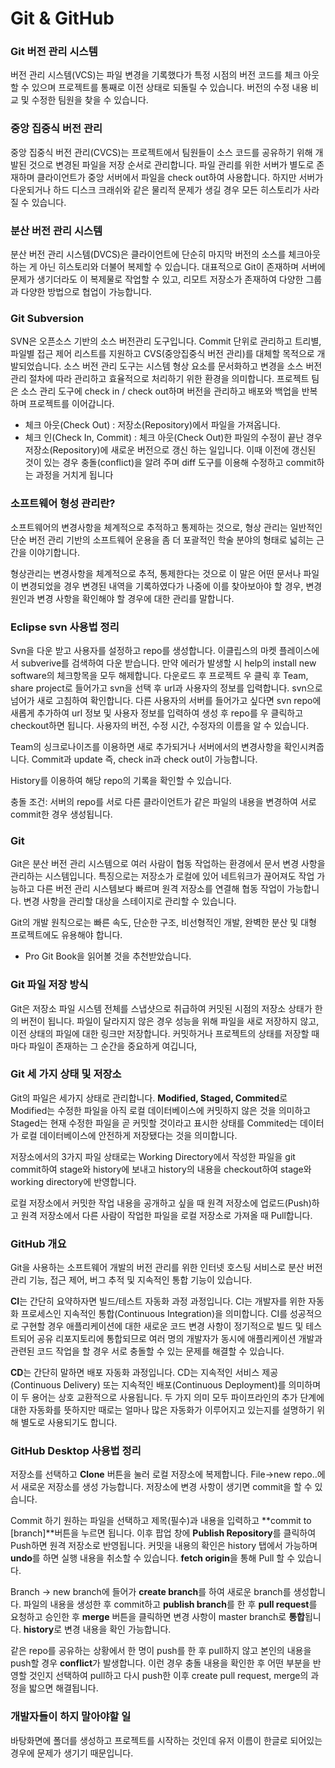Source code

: # Git & GitHub

### Git 버전 관리 시스템
버전 관리 시스템(VCS)는 파일 변경을 기록했다가 특정 시점의 버전 코드를 체크 아웃할 수 있으며 프로젝트를 통째로 이전 상태로 되돌릴 수 있습니다. 버전의 수정 내용 비교 및 수정한 팀원을 찾을 수 있습니다.

### 중앙 집중식 버전 관리
중앙 집중식 버전 관리(CVCS)는 프로젝트에서 팀원들이 소스 코드를 공유하기 위해 개발된 것으로 변경된 파일을 저장 순서로 관리합니다. 파일 관리를 위한 서버가 별도로 존재하며 클라이언트가 중앙 서버에서 파일을 check out하여 사용합니다. 하지만 서버가 다운되거나 하드 디스크 크래쉬와 같은 물리적 문제가 생길 경우 모든 히스토리가 사라질 수 있습니다.

### 분산 버전 관리 시스템
분산 버전 관리 시스템(DVCS)은 클라이언트에 단순히 마지막 버전의 소스를 체크아웃하는 게 아닌 히스토리와 더불어 복제할 수 있습니다. 대표적으로 Git이 존재하며 서버에 문제가 생기더라도 이 복제물로 작업할 수 있고, 리모트 저장소가 존재하여 다양한 그룹과 다양한 방법으로 협업이 가능합니다.

### Git Subversion
SVN은 오픈소스 기반의 소스 버전관리 도구입니다. Commit 단위로 관리하고 트리별, 파일별 접근 제어 리스트를 지원하고 CVS(중앙집중식 버전 관리)를 대체할 목적으로 개발되었습니다.
소스 버전 관리 도구는 시스템 형상 요소를 문서화하고 변경을 소스 버전 관리 절차에 따라 관리하고 효율적으로 처리하기 위한 환경을 의미합니다. 프로젝트 팀은 소스 관리 도구에 check in / check out하며 버전을 관리하고 배포와 백업을 반복하며 프로젝트를 이어갑니다.

-	체크 아웃(Check Out) : 저장소(Repository)에서 파일을 가져옵니다.
-	체크 인(Check In, Commit) : 체크 아웃(Check Out)한 파일의 수정이 끝난 경우 저장소(Repository)에 새로운 버전으로 갱신 하는 일입니다. 이때 이전에 갱신된 것이 있는 경우 충돌(conflict)을 알려 주며 diff 도구를 이용해 수정하고 commit하는 과정을 거치게 됩니다

### 소프트웨어 형성 관리란?
소프트웨어의 변경사항을 체계적으로 추적하고 통제하는 것으로, 형상 관리는 일반적인 단순 버전 관리 기반의 소프트웨어 운용을 좀 더 포괄적인 학술 분야의 형태로 넓히는 근간을 이야기합니다.

형상관리는 변경사항을 체계적으로 추적, 통제한다는 것으로 이 말은 어떤 문서나 파일이 변경되었을 경우 변경된 내역을 기록하였다가 나중에 이를 찾아보아야 할 경우, 변경 원인과 변경 사항을 확인해야 할 경우에 대한 관리를 말합니다.

### Eclipse svn 사용법 정리
Svn을 다운 받고 사용자를 설정하고 repo를 생성합니다. 이클립스의 마켓 플레이스에서 subverive를 검색하여 다운 받습니다. 만약 에러가 발생할 시 help의 install new software의 체크항목을 모두 해제합니다. 다운로드 후 프로젝트 우 클릭 후 Team, share project로 들어가고 svn을 선택 후 url과 사용자의 정보를 입력합니다. svn으로 넘어가 새로 고침하여 확인합니다. 다른 사용자의 서버를 들어가고 싶다면 svn repo에 새롭게 추가하여 url 정보 및 사용자 정보를 입력하여 생성 후 repo를 우 클릭하고 checkout하면 됩니다. 사용자의 버전, 수정 시간, 수정자의 이름을 알 수 있습니다.

Team의 싱크로나이즈를 이용하면 새로 추가되거나 서버에서의 변경사항을 확인시켜줍니다. Commit과 update 즉, check in과 check out이 가능합니다. 

History를 이용하여 해당 repo의 기록을 확인할 수 있습니다. 

충돌 조건: 서버의 repo를 서로 다른 클라이언트가 같은 파일의 내용을 변경하여 서로 commit한 경우 생성됩니다.

### Git
Git은 분산 버전 관리 시스템으로 여러 사람이 협동 작업하는 환경에서 문서 변경 사항을 관리하는 시스템입니다. 특징으로는 저장소가 로컬에 있어 네트워크가 끊어져도 작업 가능하고 다른 버전 관리 시스템보다 빠르며 원격 저장소를 연결해 협동 작업이 가능합니다. 변경 사항을 관리할 대상을 스테이지로 관리할 수 있습니다.

Git의 개발 원칙으로는 빠른 속도, 단순한 구조, 비선형적인 개발, 완벽한 분산 및 대형 프로젝트에도 유용해야 합니다.
-	Pro Git Book을 읽어볼 것을 추천받았습니다.

### Git 파일 저장 방식
Git은 저장소 파일 시스템 전체를 스냅샷으로 취급하여 커밋된 시점의 저장소 상태가 한의 버전이 됩니다. 파일이 달라지지 않은 경우 성능을 위해 파일을 새로 저장하지 않고, 이전 상태의 파일에 대한 링크만 저장합니다. 커밋하거나 프로젝트의 상태를 저장할 때마다 파일이 존재하는 그 순간을 중요하게 여깁니다,

### Git 세 가지 상태 및 저장소
Git의 파일은 세가지 상태로 관리합니다. **Modified, Staged, Commited**로 Modified는 수정한 파일을 아직 로컬 데이터베이스에 커밋하지 않은 것을 의미하고 Staged는 현재 수정한 파일을 곧 커밋할 것이라고 표시한 상태를 Commited는 데이터가 로컬 데이터베이스에 안전하게 저장됐다는 것을 의미합니다. 

저장소에서의 3가지 파일 상태로는 Working Directory에서 작성한 파일을 git commit하여 stage와 history에 보내고 history의 내용을 checkout하여 stage와 working directory에 반영합니다.

로컬 저장소에서 커밋한 작업 내용을 공개하고 싶을 때 원격 저장소에 업로드(Push)하고 원격 저장소에서 다른 사람이 작업한 파일을 로컬 저장소로 가져올 때 Pull합니다.

### GitHub 개요
Git을 사용하는 소프트웨어 개발의 버전 관리를 위한 인터넷 호스팅 서비스로 분산 버전 관리 기능, 접근 제어, 버그 추적 및 지속적인 통합 기능이 있습니다.

**CI**는 간단히 요약하자면 빌드/테스트 자동화 과정 과정입니다. CI는 개발자를 위한 자동화 프로세스인 지속적인 통합(Continuous Integration)을 의미합니다. CI를 성공적으로 구현할 경우 애플리케이션에 대한 새로운 코드 변경 사항이 정기적으로 빌드 및 테스트되어 공유 리포지토리에 통합되므로 여러 명의 개발자가 동시에 애플리케이션 개발과 관련된 코드 작업을 할 경우 서로 충돌할 수 있는 문제를 해결할 수 있습니다.
 
**CD**는 간단히 말하면 배포 자동화 과정입니다. CD는 지속적인 서비스 제공(Continuous Delivery) 또는 지속적인 배포(Continuous Deployment)를 의미하며 이 두 용어는 상호 교환적으로 사용됩니다. 두 가지 의미 모두 파이프라인의 추가 단계에 대한 자동화를 뜻하지만 때로는 얼마나 많은 자동화가 이루어지고 있는지를 설명하기 위해 별도로 사용되기도 합니다.

### GitHub Desktop 사용법 정리
저장소를 선택하고 **Clone** 버튼을 눌러 로컬 저장소에 복제합니다. File->new repo..에서 새로운 저장소를 생성 가능합니다. 저장소에 변경 사항이 생기면 commit을 할 수 있습니다. 

Commit 하기 원하는 파일을 선택하고 제목(필수)과 내용을 입력하고 **commit to [branch]**버튼을 누르면 됩니다. 이후 팝업 창에 **Publish Repository**를 클릭하여 Push하면 원격 저장소로 반영됩니다. 커밋을 내용의 확인은 history 탭에서 가능하며 **undo**를 하면 실행 내용을 취소할 수 있습니다. **fetch origin**을 통해 Pull 할 수 있습니다.

Branch -> new branch에 들어가 **create branch**를 하여 새로운 branch를 생성합니다. 파일의 내용을 생성한 후 commit하고 **publish branch**를 한 후 **pull request**를 요청하고 승인한 후 **merge** 버튼을 클릭하면 변경 사항이 master branch로 **통합**됩니다. **history**로 변경 내용을 확인 가능합니다.

같은 repo를 공유하는 상황에서 한 명이 push를 한 후 pull하지 않고 본인의 내용을 push할 경우 **conflict**가 발생합니다. 이런 경우 충돌 내용을 확인한 후 어떤 부분을 반영할 것인지 선택하여 pull하고 다시 push한 이후 create pull request, merge의 과정을 밟으면 해결됩니다.

### 개발자들이 하지 말아야할 일
바탕화면에 폴더를 생성하고 프로젝트를 시작하는 것인데 유저 이름이 한글로 되어있는 경우에 문제가 생기기 때문입니다.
※ ※ ※
▶ _Exercise instructions_
An exact copy of the lines above, from the one containing "Git & GitHub" through the one containing "SVN은 오픈소스 기반의", is the whole of the answer.

▶ _Task output_
: # Git & GitHub

### Git 버전 관리 시스템
버전 관리 시스템(VCS)는 파일 변경을 기록했다가 특정 시점의 버전 코드를 체크 아웃할 수 있으며 프로젝트를 통째로 이전 상태로 되돌릴 수 있습니다. 버전의 수정 내용 비교 및 수정한 팀원을 찾을 수 있습니다.

### 중앙 집중식 버전 관리
중앙 집중식 버전 관리(CVCS)는 프로젝트에서 팀원들이 소스 코드를 공유하기 위해 개발된 것으로 변경된 파일을 저장 순서로 관리합니다. 파일 관리를 위한 서버가 별도로 존재하며 클라이언트가 중앙 서버에서 파일을 check out하여 사용합니다. 하지만 서버가 다운되거나 하드 디스크 크래쉬와 같은 물리적 문제가 생길 경우 모든 히스토리가 사라질 수 있습니다.

### 분산 버전 관리 시스템
분산 버전 관리 시스템(DVCS)은 클라이언트에 단순히 마지막 버전의 소스를 체크아웃하는 게 아닌 히스토리와 더불어 복제할 수 있습니다. 대표적으로 Git이 존재하며 서버에 문제가 생기더라도 이 복제물로 작업할 수 있고, 리모트 저장소가 존재하여 다양한 그룹과 다양한 방법으로 협업이 가능합니다.

### Git Subversion
SVN은 오픈소스 기반의 소스 버전관리 도구입니다. Commit 단위로 관리하고 트리별, 파일별 접근 제어 리스트를 지원하고 CVS(중앙집중식 버전 관리)를 대체할 목적으로 개발되었습니다.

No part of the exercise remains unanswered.